[Stored data entries]

# # # # # # #

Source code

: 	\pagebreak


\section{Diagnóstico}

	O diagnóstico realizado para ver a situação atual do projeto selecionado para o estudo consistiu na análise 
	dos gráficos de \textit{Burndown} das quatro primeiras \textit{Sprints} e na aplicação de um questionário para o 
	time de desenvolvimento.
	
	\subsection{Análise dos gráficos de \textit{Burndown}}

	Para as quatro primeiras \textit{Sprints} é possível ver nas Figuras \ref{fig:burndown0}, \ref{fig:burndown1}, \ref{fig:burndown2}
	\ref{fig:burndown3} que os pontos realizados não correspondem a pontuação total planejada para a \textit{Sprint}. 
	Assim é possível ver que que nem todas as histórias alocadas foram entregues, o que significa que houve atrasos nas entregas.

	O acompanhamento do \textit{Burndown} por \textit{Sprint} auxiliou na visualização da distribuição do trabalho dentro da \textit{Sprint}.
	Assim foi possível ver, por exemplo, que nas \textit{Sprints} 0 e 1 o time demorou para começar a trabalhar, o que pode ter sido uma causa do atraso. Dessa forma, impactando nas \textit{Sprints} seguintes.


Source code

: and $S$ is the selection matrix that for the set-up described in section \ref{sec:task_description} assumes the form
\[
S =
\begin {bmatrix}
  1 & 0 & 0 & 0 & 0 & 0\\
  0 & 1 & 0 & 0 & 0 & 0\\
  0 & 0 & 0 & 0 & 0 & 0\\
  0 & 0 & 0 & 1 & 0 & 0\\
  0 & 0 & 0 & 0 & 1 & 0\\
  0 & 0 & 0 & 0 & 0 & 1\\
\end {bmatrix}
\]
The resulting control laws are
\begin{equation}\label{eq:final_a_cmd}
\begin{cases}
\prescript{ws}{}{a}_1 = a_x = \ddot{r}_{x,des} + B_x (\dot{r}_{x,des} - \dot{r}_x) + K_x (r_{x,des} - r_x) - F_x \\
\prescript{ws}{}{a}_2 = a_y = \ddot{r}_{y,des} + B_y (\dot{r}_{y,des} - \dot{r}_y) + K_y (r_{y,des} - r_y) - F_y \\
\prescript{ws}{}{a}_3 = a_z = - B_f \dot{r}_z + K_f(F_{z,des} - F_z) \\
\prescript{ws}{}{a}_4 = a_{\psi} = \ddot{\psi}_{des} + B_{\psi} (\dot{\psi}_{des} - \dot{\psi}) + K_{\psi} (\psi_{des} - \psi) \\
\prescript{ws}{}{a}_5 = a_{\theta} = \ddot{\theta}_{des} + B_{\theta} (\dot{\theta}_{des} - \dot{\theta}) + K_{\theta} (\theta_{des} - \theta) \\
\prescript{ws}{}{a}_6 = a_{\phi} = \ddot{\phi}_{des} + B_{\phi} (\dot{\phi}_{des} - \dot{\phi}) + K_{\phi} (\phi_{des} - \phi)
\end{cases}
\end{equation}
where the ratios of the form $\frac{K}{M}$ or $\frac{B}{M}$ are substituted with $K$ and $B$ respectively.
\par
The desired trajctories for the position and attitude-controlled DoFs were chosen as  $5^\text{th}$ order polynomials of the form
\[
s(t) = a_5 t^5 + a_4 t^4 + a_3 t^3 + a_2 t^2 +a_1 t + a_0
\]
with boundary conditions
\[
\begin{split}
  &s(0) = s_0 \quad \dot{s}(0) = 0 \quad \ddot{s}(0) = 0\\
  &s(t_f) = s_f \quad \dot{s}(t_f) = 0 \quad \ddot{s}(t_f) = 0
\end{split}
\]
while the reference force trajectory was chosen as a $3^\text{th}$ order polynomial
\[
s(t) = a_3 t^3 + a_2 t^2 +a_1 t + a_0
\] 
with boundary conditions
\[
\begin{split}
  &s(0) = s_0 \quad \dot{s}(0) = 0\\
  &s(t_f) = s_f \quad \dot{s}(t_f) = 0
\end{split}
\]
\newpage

# # # # # # #

TASK OBJECTIVE ::
Above are the records. Print exactly, and only, the lines from the line with "O diagnóstico realizado" to the line with "The resulting control laws are", both inclusive.

EXERCISE SOLUTION ::
	O diagnóstico realizado para ver a situação atual do projeto selecionado para o estudo consistiu na análise 
	dos gráficos de \textit{Burndown} das quatro primeiras \textit{Sprints} e na aplicação de um questionário para o 
	time de desenvolvimento.
	
	\subsection{Análise dos gráficos de \textit{Burndown}}

	Para as quatro primeiras \textit{Sprints} é possível ver nas Figuras \ref{fig:burndown0}, \ref{fig:burndown1}, \ref{fig:burndown2}
	\ref{fig:burndown3} que os pontos realizados não correspondem a pontuação total planejada para a \textit{Sprint}. 
	Assim é possível ver que que nem todas as histórias alocadas foram entregues, o que significa que houve atrasos nas entregas.

	O acompanhamento do \textit{Burndown} por \textit{Sprint} auxiliou na visualização da distribuição do trabalho dentro da \textit{Sprint}.
	Assim foi possível ver, por exemplo, que nas \textit{Sprints} 0 e 1 o time demorou para começar a trabalhar, o que pode ter sido uma causa do atraso. Dessa forma, impactando nas \textit{Sprints} seguintes.


Source code

: and $S$ is the selection matrix that for the set-up described in section \ref{sec:task_description} assumes the form
\[
S =
\begin {bmatrix}
  1 & 0 & 0 & 0 & 0 & 0\\
  0 & 1 & 0 & 0 & 0 & 0\\
  0 & 0 & 0 & 0 & 0 & 0\\
  0 & 0 & 0 & 1 & 0 & 0\\
  0 & 0 & 0 & 0 & 1 & 0\\
  0 & 0 & 0 & 0 & 0 & 1\\
\end {bmatrix}
\]
The resulting control laws are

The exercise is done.